Kushner’s background check apparently raised concerns about his family’s business, as well as his foreign contacts, travel, and meetings held during the campaign, according to the sources. Kline granted his clearance anyway.
But Kusher was aiming for an even higher level of clearance, according to sources. White House security officials can grant clearance levels up to top secret, but for “sensitive compartmented information,” or SCI, the CIA must be involved. According to NBC, “That material makes up the government’s most sensitive secrets, including transcripts of intercepted foreign communications, CIA source reporting and other intelligence seemingly important for Kushner, whose job portfolio covers the Mideast and Mexico.”
When Kline approved Kushner’s top secret clearance, his file went to the CIA for approval on SCI.
After reviewing the file, CIA officers who make clearance decisions balked, two of the people familiar with the matter said. One called over to the White House security division, wondering how Kushner got even a top secret clearance, the sources said. Top secret information is defined as material that would cause “exceptionally grave damage” to national security if disclosed to adversaries.
The CIA has reportedly still not granted Kushner’s SCI clearance, meaning that he doesn’t have access to key information on the Middle East, where he’s supposedly helping to negotiate a peace process between Israel and Palestine. Trump has the power to grant Kushner access to the information if he decides it’s necessary.
“The CIA does not comment on individual security clearances,” CIA spokesman Timothy Barrett told NBC.
“What you are reporting is what all of us feared,” said Brad Moss, a lawyer who represents people seeking security clearances, told NBC. “The normal line adjudicators looked at the FBI report…saw the foreign influence concerns, but were overruled by the quasi-political supervisor.”

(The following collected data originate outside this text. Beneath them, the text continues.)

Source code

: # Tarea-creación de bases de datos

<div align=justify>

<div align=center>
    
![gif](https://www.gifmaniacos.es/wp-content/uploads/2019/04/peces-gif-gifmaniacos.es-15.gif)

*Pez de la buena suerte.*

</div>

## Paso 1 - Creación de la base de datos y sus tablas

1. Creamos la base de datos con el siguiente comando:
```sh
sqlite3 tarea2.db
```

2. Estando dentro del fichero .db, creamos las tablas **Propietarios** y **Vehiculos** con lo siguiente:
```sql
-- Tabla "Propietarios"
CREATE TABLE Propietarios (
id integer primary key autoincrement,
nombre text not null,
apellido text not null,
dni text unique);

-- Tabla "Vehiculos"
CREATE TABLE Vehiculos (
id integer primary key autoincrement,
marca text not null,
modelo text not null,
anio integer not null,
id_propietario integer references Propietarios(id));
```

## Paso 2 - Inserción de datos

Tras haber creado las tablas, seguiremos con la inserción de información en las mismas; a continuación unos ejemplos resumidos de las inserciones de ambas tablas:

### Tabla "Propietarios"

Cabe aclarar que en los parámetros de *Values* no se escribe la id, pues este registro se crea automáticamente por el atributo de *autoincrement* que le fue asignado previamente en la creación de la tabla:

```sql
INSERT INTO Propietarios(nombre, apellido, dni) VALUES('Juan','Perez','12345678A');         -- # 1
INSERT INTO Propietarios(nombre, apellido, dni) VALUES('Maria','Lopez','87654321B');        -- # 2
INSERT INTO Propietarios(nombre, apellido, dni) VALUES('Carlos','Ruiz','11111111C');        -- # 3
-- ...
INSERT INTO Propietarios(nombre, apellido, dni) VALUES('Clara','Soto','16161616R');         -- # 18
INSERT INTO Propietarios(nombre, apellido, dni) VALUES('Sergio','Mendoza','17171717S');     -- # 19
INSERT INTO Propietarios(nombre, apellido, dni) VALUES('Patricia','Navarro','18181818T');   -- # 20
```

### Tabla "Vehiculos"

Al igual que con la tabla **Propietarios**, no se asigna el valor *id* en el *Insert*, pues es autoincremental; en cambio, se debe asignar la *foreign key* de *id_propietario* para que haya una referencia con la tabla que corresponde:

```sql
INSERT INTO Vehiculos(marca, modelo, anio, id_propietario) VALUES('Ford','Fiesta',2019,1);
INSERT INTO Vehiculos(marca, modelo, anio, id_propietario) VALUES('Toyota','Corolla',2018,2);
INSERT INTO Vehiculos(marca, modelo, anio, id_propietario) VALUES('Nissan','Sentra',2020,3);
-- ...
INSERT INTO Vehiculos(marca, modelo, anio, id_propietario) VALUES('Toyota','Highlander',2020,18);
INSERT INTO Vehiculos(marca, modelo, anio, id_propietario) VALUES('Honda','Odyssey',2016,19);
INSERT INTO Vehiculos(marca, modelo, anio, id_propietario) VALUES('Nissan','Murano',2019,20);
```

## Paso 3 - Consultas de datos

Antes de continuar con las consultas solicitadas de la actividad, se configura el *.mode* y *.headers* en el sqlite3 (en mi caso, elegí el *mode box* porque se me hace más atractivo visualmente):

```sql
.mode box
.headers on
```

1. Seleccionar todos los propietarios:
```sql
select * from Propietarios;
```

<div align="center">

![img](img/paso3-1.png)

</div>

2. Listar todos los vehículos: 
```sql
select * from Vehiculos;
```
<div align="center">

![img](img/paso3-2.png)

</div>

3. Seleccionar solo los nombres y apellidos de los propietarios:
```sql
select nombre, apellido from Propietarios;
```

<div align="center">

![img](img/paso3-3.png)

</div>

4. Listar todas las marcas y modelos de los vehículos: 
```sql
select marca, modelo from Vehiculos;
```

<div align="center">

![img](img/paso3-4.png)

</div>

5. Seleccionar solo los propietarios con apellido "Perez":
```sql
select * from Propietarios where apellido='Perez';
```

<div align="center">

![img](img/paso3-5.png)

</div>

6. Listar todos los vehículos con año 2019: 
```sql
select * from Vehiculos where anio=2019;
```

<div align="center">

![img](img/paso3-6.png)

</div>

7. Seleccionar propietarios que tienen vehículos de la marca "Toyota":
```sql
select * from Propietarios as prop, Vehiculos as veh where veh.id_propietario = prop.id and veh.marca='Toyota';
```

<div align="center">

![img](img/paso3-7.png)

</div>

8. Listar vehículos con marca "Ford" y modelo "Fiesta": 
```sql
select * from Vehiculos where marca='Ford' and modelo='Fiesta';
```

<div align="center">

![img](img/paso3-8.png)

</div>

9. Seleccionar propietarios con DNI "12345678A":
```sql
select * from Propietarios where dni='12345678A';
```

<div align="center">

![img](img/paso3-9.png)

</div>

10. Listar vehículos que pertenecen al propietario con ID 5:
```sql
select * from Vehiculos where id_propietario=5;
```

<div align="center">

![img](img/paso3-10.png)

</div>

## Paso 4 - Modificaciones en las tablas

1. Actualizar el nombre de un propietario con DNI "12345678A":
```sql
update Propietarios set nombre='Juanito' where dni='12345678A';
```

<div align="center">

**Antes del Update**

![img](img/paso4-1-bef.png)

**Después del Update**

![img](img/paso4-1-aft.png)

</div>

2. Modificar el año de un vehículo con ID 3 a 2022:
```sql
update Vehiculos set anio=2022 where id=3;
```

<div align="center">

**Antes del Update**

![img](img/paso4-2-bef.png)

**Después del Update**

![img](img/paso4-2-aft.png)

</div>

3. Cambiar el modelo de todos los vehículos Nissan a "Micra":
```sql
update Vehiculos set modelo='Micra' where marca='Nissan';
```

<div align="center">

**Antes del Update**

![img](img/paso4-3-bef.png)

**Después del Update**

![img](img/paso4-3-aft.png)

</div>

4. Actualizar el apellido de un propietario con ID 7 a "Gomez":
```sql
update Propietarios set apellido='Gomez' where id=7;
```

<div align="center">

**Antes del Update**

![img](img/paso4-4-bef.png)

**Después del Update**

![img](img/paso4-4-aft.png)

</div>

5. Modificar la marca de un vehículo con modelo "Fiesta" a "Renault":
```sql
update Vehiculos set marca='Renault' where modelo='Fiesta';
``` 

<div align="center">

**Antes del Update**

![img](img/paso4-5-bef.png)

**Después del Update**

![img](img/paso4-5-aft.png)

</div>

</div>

Last year, the Washington Post reported that foreign officials in a number of countries had discussed ways to influence Kushner. Those countries included United Arab Emirates, China, Israel and Mexico.
Kline approved at least 30 top secret clearances that overruled previous decisions by bureaucrats.
The House Oversight Committee, now run by Democratic Rep. Elijah Cummings, announced yesterday that it will look into how Kushner’s security clearance was approved.